I'd like an exact copy of every line from the start of the entries below through the line containing "We remove the", please.

Excerpted data:
_ _ _ _ _
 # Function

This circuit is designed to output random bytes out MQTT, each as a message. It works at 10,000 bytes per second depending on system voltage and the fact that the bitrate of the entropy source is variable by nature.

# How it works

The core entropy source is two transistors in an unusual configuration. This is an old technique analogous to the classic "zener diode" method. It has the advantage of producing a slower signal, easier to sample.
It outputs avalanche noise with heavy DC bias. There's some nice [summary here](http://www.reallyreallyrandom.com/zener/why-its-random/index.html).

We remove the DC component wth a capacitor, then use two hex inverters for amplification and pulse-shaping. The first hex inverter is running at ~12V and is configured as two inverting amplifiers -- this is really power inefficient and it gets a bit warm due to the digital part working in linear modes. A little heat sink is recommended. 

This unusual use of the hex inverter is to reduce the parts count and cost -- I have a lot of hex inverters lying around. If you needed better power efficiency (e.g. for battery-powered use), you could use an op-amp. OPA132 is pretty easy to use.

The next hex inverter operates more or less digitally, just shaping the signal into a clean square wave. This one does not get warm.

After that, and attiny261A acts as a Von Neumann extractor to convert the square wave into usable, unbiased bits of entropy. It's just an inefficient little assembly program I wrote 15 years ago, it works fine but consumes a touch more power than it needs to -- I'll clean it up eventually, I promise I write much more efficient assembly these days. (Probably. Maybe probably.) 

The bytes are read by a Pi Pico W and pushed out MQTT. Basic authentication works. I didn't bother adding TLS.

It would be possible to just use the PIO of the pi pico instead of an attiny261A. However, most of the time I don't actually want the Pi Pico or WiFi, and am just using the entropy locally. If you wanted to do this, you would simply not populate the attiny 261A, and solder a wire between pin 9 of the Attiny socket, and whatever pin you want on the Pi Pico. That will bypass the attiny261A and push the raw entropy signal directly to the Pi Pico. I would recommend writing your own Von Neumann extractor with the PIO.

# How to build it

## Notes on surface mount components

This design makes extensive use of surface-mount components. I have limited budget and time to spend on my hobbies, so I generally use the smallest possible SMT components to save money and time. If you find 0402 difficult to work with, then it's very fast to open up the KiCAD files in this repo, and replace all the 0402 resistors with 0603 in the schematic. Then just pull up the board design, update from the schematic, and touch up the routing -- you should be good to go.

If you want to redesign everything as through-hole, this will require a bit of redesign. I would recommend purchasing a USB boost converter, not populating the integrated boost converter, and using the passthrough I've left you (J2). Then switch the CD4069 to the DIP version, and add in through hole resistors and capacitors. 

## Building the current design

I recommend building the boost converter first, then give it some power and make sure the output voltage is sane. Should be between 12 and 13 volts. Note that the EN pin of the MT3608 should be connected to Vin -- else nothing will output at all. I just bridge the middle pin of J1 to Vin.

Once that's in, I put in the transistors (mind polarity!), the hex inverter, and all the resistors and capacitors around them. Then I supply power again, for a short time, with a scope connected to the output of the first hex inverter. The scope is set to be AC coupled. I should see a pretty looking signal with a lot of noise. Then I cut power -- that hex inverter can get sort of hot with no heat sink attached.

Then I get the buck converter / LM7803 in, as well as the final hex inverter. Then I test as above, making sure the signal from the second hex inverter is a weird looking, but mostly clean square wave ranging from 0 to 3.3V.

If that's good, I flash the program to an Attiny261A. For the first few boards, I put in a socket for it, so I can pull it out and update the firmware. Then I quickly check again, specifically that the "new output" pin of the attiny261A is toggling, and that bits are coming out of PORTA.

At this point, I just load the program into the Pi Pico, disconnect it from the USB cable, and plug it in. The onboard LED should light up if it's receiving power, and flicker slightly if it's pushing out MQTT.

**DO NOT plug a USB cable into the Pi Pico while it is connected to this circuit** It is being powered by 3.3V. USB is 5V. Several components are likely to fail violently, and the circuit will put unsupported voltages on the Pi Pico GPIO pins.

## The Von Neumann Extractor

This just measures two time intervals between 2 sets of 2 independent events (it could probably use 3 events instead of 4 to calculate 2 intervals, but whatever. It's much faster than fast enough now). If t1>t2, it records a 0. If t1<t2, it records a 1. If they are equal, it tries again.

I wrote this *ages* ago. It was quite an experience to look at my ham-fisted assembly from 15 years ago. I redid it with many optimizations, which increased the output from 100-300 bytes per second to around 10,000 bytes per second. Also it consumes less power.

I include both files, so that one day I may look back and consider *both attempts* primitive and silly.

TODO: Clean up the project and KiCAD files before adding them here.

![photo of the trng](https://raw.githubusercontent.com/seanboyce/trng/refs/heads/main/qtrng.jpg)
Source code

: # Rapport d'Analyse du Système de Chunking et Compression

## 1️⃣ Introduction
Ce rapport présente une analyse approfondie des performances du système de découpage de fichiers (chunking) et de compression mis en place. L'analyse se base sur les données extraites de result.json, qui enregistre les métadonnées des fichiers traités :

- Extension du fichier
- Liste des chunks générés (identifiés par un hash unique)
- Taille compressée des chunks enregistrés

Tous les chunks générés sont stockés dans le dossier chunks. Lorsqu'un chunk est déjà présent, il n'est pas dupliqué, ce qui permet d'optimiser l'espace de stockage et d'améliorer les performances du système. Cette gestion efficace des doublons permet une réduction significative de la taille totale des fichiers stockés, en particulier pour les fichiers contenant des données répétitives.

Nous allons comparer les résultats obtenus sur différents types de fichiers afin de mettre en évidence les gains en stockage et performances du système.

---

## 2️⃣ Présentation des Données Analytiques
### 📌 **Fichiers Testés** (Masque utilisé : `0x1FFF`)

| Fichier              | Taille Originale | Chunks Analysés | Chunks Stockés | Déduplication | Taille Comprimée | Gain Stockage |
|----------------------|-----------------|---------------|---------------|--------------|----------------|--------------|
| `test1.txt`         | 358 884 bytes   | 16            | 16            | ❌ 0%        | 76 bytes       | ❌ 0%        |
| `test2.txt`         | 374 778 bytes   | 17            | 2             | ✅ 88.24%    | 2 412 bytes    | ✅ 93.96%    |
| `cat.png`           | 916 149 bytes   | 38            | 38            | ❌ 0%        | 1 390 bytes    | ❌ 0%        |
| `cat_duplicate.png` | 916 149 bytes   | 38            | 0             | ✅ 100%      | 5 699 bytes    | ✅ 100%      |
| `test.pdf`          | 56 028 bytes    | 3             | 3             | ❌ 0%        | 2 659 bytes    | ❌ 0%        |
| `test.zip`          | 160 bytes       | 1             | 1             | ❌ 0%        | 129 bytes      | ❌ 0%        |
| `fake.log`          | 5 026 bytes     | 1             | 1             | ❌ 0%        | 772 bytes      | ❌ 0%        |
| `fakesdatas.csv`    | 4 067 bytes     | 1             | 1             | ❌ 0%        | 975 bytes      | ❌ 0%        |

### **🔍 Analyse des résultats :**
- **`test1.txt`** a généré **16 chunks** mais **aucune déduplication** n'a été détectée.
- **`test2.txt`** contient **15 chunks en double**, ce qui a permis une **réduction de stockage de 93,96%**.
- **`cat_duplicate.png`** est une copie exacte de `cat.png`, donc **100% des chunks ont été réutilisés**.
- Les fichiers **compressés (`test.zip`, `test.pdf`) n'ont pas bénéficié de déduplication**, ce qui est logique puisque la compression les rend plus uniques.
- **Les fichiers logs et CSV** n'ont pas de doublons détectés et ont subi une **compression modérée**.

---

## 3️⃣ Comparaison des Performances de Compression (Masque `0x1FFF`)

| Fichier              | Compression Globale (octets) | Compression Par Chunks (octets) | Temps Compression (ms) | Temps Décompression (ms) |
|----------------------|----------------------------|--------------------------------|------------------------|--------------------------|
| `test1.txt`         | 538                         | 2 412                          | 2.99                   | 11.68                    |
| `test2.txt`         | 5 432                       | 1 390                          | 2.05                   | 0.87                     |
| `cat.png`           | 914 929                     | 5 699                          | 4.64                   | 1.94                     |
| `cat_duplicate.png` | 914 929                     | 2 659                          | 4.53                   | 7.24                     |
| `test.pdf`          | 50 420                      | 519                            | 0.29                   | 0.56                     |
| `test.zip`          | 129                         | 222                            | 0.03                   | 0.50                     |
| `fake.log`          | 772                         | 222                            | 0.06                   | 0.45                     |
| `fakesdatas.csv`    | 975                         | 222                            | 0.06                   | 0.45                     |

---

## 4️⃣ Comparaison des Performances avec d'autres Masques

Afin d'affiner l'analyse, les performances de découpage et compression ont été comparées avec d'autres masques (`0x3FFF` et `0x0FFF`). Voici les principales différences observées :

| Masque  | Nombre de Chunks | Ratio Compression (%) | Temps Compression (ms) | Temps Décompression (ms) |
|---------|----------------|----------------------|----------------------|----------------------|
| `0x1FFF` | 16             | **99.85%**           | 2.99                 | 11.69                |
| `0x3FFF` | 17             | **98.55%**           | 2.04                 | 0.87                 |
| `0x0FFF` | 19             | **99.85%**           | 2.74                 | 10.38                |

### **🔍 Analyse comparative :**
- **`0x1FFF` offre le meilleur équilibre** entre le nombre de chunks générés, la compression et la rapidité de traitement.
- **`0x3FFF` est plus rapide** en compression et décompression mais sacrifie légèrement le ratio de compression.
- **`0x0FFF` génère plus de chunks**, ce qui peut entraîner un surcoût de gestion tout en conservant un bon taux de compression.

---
_ _ _ _ _
Response to the exercise:
 # Function

This circuit is designed to output random bytes out MQTT, each as a message. It works at 10,000 bytes per second depending on system voltage and the fact that the bitrate of the entropy source is variable by nature.

# How it works

The core entropy source is two transistors in an unusual configuration. This is an old technique analogous to the classic "zener diode" method. It has the advantage of producing a slower signal, easier to sample.
It outputs avalanche noise with heavy DC bias. There's some nice [summary here](http://www.reallyreallyrandom.com/zener/why-its-random/index.html).

We remove the DC component wth a capacitor, then use two hex inverters for amplification and pulse-shaping. The first hex inverter is running at ~12V and is configured as two inverting amplifiers -- this is really power inefficient and it gets a bit warm due to the digital part working in linear modes. A little heat sink is recommended. 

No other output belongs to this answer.